Maybe we’re feeling it right now. But what the father was trying to tell his
older son, and what the older son would not see, was that the rejoicing for the
younger son did not take away from the older one. There was room for both of
them. There was joy and love and celebration for both of them. But one was
dead, and was now alive. Couldn’t he see that? Couldn’t he understand it? Can’t
we?
Sometimes
we hear this parable as a call to repentance. If we just repent of our sins and
turn back toward God, look at the grace with which we will be greeted. But
while there is certainly abundant repentance and forgiveness in this story,
what I think this parable and the two before it really reveal is a glimpse into
the heart of God.
Remember
these parables begin with the Pharisees and scribes grumbling because Jesus was
eating with tax collectors and sinners. So Jesus told them three parables about
lost and found, dead and alive, so that they could see the heart of God.
And
what is that we see in God’s heart when someone returns? Joy! Celebration!

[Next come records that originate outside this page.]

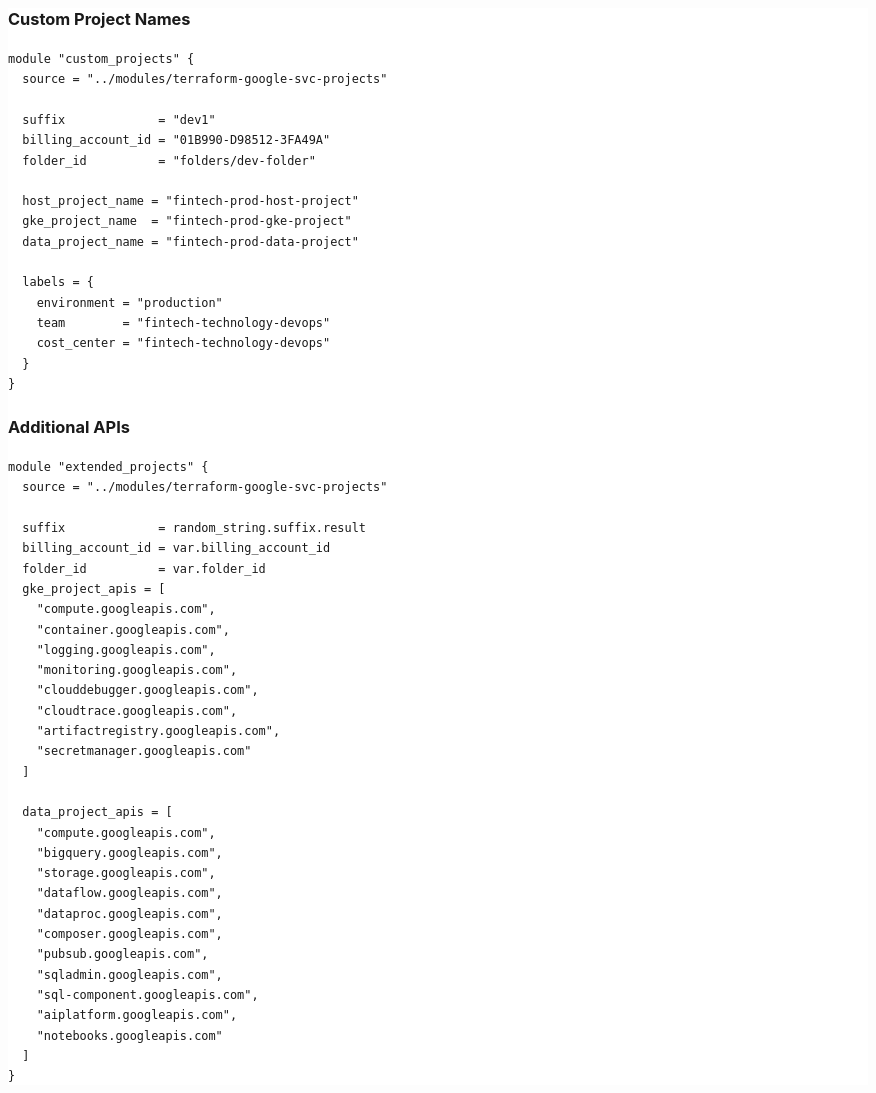 ### Custom Project Names
```hcl
module "custom_projects" {
  source = "../modules/terraform-google-svc-projects"

  suffix             = "dev1"
  billing_account_id = "01B990-D98512-3FA49A"
  folder_id          = "folders/dev-folder"
  
  host_project_name = "fintech-prod-host-project"
  gke_project_name  = "fintech-prod-gke-project"
  data_project_name = "fintech-prod-data-project"
  
  labels = {
    environment = "production"
    team        = "fintech-technology-devops"
    cost_center = "fintech-technology-devops"
  }
}
```

### Additional APIs

```hcl
module "extended_projects" {
  source = "../modules/terraform-google-svc-projects"

  suffix             = random_string.suffix.result
  billing_account_id = var.billing_account_id
  folder_id          = var.folder_id
  gke_project_apis = [
    "compute.googleapis.com",
    "container.googleapis.com",
    "logging.googleapis.com",
    "monitoring.googleapis.com",
    "clouddebugger.googleapis.com",
    "cloudtrace.googleapis.com",
    "artifactregistry.googleapis.com",  
    "secretmanager.googleapis.com"      
  ]
  
  data_project_apis = [
    "compute.googleapis.com",
    "bigquery.googleapis.com",
    "storage.googleapis.com",
    "dataflow.googleapis.com",
    "dataproc.googleapis.com",
    "composer.googleapis.com",
    "pubsub.googleapis.com",
    "sqladmin.googleapis.com",
    "sql-component.googleapis.com",
    "aiplatform.googleapis.com",       
    "notebooks.googleapis.com"         
  ]
}
```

Grace! Mercy! Love! If anyone is a prodigal in these parables, it is the one
who leaves the 99 sheep to find the one that is lost. It is the woman who
sweeps her house to find the lost coin. It is the father who welcomes his son
home with rejoicing. If there is a prodigal in these parables it is God. God
who loves so recklessly, so, some might even say, wastefully. It is God who is
the prodigal; God who refuses to give up on any one of God’s children. It is
God who is over the top with mercy, with grace, with abundant and overflowing
love. Does that mean that God loves the ones who are not lost less? No! But
when the lost one is found, God is not going to skimp on joy. Neither should
we. We see in these parables a glimpse of God’s heart. What would our families
look like, our neighborhoods look like, our communities, our country and our
world be like, if we could show to others even a fraction of the love and mercy
we are shown? What would every aspect of our lives look like if we could
replace resentment with joy, if we could celebrate instead of seethe? What
would every aspect of our lives look like if we could be as prodigal with our
love and mercy with others as God is with us? Maybe that is the question we
must ask this Lent and always.
Let
all of God’s children say, “Amen.”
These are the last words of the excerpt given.